As we have seen, the ‘conflict stories’ of the gospel tradition reflect the early Church’s defence against the criticism of those who brought about the death of Jesus. Appealing to pronouncements made by Jesus in his disputes with his critics, they give us an insight into the faith life of the early Christian communities – in this case, possibly the Roman Church in which Peter gave his witness. The central issue in all these confrontations is the refusal of those who saw themselves as the custodians of the nation’s faith to accept the prophetic claim of Jesus, that he was inaugurating the era of God’s final blessings. This issue comes out with dramatic clarity in the response of Jesus on this occasion.
Though the Law only enjoined fasting on one day of the year, the Day of Atonement, the Pharisees observed additional fast days (as Jesus indicates in the parable of the Pharisee and the tax collector, Lk 18:12), and it seems that John the Baptist and his followers had adopted this practice. It is not surprising that Jesus and his disciples were asked to explain their disregard of this custom. In his reply, Jesus clearly implies that the order of promise is coming to an end; those who have accepted the message of the coming of God’s Kingdom should be celebrating. Indeed, in a momentous declaration he laid claim to being the messianic ‘bridegroom’ at the centre of these celebrations. For the faith of old Israel, God alone was the bridegroom of the covenanted people. This astounding and moving tradition – associated especially with the name of Hosea – finds moving expression in today’s first reading, as the Lord calls the people that have proved unfaithful to a renewed love and intimacy: ‘I will betroth you to myself for ever, with tenderness and love’. We can imagine the consternation of the opponents of Jesus, at the claim he was making. The early Church, however, remembered this claim as an expression of the faith they had found in the Saviour; and it has many echoes in the gospel tradition – from the words of the Baptist, who called himself ‘the bridegroom’s friend’, to the parable of the wedding feast the king made for his son. In this sequence, Mark includes two brief parables of Jesus about the new order he announces - about new cloth and old wineskins - making it clear that he is announcing something far more radical than a reformation or patching up of the traditions of the Old Testament. In the new era he is announcing, the old traditions, which were only a foreshadowing and a promise, will give way to the final realities of God’s plan.

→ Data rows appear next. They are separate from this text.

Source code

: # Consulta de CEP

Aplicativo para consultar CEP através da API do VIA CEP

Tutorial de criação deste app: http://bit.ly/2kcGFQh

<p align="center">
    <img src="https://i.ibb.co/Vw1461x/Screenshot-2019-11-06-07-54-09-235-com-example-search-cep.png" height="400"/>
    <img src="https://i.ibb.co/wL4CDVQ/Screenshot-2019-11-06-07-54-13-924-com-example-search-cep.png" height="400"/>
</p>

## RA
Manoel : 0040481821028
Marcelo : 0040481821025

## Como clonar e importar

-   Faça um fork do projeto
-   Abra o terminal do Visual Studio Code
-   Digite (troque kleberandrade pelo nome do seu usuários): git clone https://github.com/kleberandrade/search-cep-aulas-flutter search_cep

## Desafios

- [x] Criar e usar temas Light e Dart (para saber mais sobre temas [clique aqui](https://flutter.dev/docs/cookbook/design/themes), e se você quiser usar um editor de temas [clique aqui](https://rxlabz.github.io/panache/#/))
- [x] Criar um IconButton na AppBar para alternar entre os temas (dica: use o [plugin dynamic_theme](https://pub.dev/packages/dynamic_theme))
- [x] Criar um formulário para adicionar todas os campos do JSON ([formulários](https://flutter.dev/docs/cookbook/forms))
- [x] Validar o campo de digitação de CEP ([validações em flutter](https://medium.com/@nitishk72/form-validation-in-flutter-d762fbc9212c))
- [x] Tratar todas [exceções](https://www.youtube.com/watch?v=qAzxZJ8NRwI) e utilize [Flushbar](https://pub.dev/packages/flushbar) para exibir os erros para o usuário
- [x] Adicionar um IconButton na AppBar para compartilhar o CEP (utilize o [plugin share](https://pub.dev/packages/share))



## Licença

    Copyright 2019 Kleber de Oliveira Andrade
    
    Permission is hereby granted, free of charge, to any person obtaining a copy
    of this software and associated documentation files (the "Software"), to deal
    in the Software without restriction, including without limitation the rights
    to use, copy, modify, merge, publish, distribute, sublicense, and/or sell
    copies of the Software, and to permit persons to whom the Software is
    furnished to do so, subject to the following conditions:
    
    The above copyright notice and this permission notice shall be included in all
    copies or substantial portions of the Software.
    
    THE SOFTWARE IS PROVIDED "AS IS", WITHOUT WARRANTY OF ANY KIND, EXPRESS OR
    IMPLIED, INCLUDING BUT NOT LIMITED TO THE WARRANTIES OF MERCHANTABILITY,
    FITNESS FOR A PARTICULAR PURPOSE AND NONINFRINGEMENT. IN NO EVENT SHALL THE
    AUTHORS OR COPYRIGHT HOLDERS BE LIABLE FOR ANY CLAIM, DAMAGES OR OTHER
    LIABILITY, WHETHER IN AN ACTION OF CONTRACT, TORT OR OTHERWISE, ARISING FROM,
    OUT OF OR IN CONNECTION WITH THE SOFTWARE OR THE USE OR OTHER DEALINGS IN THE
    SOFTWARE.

Asceticism will have its place in the life of his disciples. But Christian asceticism will not be the human effort to achieve self-discipline and purification characteristic of many of the world’s religious traditions. It will have its meaning and its efficacy through its union with the mystery of the Lord’s Cross – referred to as belonging to the mysterious future, when ‘the bridegroom will be taken away’.